Exercise goal: Report all lines in the records that hold the string "cite".

Top of Extracted material

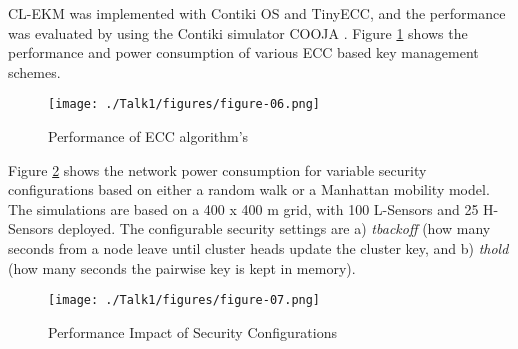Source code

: \documentclass[12pt,a4paper,twoside]{report}
\begin{document}
CL-EKM was implemented with Contiki OS and TinyECC, and the performance was evaluated by using the Contiki simulator COOJA \cite{seo;etal:2015}. Figure \ref{fig:06} shows the performance and power consumption of various ECC based key management schemes. \par
\begin{figure}[ht]
	\begin{center}
  \texttt{[image: ./Talk1/figures/figure-06.png]}
  \end{center}
  \caption{Performance of ECC algorithm's \cite{seo;etal:2015}}
  \label{fig:06}
\end{figure}

Figure \ref{fig:07} shows the network power consumption for variable security configurations based on either a random walk or a Manhattan mobility model. The simulations are based on a 400 x 400 m grid, with 100 L-Sensors and 25 H-Sensors deployed. The configurable security settings are a) \emph{tbackoff} (how many seconds from a node leave until cluster heads update the cluster key, and b) \emph{thold} (how many seconds the pairwise key is kept in memory).\par
\begin{figure}[ht]
	\begin{center}
  \texttt{[image: ./Talk1/figures/figure-07.png]}
  \end{center}
  \caption{Performance Impact of Security Configurations \cite{seo;etal:2015}}
  \label{fig:07}
\end{figure}

\end{document}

Bottom of Extracted material

Answer to this problem:
CL-EKM was implemented with Contiki OS and TinyECC, and the performance was evaluated by using the Contiki simulator COOJA \cite{seo;etal:2015}. Figure \ref{fig:06} shows the performance and power consumption of various ECC based key management schemes. \par
  \caption{Performance of ECC algorithm's \cite{seo;etal:2015}}
  \caption{Performance Impact of Security Configurations \cite{seo;etal:2015}}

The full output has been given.